Directions for this task
Working through the entries below, find how many lines include "approximation", then write only that number.

-- Opening Marker --

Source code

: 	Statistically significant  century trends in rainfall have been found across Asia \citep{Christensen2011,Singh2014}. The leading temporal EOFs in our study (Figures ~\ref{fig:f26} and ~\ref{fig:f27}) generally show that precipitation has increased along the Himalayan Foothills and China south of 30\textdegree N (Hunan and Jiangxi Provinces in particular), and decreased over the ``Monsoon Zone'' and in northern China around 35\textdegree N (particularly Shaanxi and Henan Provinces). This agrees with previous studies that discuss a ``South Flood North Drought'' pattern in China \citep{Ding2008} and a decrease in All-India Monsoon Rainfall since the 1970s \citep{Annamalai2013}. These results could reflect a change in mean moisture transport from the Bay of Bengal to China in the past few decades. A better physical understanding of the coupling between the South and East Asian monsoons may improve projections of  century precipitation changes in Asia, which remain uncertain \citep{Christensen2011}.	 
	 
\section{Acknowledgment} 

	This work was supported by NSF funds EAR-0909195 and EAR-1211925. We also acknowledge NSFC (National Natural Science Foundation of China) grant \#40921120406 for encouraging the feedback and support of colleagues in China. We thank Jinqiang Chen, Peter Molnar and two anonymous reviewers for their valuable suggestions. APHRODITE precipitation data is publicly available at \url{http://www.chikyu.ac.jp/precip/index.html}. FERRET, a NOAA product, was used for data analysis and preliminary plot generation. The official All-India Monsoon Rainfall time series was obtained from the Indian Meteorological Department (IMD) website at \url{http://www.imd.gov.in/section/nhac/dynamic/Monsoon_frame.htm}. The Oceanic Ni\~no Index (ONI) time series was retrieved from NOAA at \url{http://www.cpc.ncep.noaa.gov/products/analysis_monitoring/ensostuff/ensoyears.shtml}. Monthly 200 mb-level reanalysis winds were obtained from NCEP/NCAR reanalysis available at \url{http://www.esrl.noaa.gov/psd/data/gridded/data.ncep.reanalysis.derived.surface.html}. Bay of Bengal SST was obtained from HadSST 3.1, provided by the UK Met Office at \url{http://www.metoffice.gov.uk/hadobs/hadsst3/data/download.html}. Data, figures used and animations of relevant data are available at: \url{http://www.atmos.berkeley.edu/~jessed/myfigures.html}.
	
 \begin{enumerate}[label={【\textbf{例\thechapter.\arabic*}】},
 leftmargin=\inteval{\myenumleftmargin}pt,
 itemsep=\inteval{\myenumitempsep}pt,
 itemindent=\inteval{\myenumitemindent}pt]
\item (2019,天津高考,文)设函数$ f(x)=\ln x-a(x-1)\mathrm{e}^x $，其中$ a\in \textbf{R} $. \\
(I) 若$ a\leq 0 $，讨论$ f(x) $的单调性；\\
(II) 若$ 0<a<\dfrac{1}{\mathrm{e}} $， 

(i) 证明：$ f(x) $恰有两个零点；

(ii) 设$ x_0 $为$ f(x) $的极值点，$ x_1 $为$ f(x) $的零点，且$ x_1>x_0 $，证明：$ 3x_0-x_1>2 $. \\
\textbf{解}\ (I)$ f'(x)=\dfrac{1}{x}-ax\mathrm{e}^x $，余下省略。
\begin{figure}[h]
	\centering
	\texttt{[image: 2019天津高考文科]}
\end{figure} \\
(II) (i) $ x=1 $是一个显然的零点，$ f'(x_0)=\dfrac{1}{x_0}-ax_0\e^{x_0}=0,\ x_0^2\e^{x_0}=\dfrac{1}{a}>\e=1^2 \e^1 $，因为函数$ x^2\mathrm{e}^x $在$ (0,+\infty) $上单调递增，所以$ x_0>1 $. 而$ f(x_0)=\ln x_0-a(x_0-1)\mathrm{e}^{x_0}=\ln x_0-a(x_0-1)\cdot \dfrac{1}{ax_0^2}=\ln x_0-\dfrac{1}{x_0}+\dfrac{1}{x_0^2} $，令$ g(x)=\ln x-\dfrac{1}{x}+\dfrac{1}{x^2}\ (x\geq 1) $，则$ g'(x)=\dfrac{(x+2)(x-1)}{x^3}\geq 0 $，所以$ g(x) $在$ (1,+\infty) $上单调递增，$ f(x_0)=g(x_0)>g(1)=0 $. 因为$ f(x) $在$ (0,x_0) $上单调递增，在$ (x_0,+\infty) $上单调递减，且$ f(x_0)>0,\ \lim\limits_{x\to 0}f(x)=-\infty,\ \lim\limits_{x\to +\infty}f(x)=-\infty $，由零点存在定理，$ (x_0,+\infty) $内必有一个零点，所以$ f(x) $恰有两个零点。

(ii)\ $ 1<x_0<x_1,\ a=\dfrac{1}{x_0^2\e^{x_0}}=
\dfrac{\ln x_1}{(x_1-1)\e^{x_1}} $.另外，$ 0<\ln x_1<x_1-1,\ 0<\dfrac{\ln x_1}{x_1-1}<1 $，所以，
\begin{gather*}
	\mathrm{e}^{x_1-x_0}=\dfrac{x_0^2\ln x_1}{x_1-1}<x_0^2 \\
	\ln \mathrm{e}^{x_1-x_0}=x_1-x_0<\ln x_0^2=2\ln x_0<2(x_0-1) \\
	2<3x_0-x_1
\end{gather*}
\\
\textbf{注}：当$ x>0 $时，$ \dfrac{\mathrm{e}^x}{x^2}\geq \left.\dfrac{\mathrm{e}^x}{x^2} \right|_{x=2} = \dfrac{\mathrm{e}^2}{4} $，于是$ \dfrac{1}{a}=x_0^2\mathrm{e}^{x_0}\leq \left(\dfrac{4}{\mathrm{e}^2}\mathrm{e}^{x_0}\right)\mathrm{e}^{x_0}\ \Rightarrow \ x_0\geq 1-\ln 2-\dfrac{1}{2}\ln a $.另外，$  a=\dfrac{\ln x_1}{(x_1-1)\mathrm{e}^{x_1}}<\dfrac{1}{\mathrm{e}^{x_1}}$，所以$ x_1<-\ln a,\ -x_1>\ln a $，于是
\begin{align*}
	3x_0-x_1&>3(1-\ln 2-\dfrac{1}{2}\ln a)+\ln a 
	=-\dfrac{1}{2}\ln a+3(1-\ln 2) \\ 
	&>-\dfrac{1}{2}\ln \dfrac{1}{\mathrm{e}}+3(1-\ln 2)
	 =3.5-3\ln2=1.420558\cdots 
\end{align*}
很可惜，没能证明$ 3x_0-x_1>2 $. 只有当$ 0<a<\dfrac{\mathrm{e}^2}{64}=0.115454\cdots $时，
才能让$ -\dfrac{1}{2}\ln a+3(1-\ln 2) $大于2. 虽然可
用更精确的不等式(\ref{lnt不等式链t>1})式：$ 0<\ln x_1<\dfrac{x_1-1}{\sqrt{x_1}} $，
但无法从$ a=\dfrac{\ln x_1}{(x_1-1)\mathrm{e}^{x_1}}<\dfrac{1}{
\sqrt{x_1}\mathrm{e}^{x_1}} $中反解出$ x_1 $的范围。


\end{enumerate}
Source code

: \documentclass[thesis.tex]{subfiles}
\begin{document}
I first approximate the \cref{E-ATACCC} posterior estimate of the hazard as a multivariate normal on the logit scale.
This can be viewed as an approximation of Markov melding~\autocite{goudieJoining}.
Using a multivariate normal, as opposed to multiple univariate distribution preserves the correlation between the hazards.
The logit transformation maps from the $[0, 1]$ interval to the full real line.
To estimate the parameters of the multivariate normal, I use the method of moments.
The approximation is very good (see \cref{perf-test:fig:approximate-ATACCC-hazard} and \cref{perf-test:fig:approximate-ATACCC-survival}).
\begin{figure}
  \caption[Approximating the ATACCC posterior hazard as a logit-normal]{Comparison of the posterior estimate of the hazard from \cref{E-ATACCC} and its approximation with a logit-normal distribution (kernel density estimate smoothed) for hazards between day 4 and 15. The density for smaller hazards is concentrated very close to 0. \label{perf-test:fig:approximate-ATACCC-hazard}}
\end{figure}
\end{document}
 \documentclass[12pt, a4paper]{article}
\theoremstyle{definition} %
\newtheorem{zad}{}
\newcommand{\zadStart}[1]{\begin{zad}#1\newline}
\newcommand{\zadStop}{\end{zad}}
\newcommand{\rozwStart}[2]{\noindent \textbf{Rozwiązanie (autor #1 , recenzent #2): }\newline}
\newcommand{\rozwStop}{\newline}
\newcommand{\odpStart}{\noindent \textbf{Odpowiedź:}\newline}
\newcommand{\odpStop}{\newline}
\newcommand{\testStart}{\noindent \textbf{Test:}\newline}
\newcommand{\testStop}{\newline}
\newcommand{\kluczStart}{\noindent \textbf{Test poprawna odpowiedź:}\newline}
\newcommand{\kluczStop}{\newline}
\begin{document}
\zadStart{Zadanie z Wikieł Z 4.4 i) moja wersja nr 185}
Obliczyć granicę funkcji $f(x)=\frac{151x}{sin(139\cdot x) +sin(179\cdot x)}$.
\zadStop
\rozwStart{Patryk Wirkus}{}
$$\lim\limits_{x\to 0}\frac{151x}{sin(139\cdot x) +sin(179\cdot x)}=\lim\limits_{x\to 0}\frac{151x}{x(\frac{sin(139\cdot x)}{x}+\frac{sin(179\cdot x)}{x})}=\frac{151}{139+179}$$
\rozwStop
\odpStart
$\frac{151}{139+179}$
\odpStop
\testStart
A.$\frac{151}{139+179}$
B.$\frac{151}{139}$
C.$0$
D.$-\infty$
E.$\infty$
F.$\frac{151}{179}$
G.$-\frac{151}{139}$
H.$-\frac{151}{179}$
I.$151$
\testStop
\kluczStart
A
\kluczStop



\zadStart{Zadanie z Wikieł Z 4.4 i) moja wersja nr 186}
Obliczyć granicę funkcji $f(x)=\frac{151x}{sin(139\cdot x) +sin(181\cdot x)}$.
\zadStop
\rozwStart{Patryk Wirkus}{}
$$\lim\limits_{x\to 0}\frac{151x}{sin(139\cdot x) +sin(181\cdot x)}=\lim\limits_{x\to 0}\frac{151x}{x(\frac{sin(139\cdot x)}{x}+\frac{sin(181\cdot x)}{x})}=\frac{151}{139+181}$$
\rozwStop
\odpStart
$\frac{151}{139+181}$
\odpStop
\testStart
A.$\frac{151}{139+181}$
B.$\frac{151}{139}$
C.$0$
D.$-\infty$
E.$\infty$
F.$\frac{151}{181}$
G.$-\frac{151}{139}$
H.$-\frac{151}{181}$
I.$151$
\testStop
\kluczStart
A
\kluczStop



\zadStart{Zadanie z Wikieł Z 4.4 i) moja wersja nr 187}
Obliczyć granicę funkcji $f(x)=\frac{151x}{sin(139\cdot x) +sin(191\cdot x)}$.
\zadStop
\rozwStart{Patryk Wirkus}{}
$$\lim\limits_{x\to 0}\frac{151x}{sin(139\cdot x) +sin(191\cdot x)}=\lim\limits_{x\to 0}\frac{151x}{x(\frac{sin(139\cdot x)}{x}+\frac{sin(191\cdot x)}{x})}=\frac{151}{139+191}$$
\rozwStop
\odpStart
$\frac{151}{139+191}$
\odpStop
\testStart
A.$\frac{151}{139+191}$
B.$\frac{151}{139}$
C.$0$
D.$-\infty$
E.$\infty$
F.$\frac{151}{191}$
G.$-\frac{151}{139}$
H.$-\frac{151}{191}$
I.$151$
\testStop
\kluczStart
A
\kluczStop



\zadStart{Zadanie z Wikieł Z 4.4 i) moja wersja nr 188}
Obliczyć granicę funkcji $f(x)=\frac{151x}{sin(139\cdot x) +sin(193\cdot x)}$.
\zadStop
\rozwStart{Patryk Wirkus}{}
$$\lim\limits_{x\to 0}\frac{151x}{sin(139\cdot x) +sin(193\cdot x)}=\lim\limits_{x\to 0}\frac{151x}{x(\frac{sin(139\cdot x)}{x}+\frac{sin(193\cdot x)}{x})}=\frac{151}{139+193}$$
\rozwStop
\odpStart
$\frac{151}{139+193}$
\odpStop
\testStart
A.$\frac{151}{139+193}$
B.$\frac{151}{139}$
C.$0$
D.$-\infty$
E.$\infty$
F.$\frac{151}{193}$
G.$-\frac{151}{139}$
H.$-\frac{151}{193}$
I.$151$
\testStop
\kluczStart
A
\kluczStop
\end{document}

-- Closing Marker --

Output below
3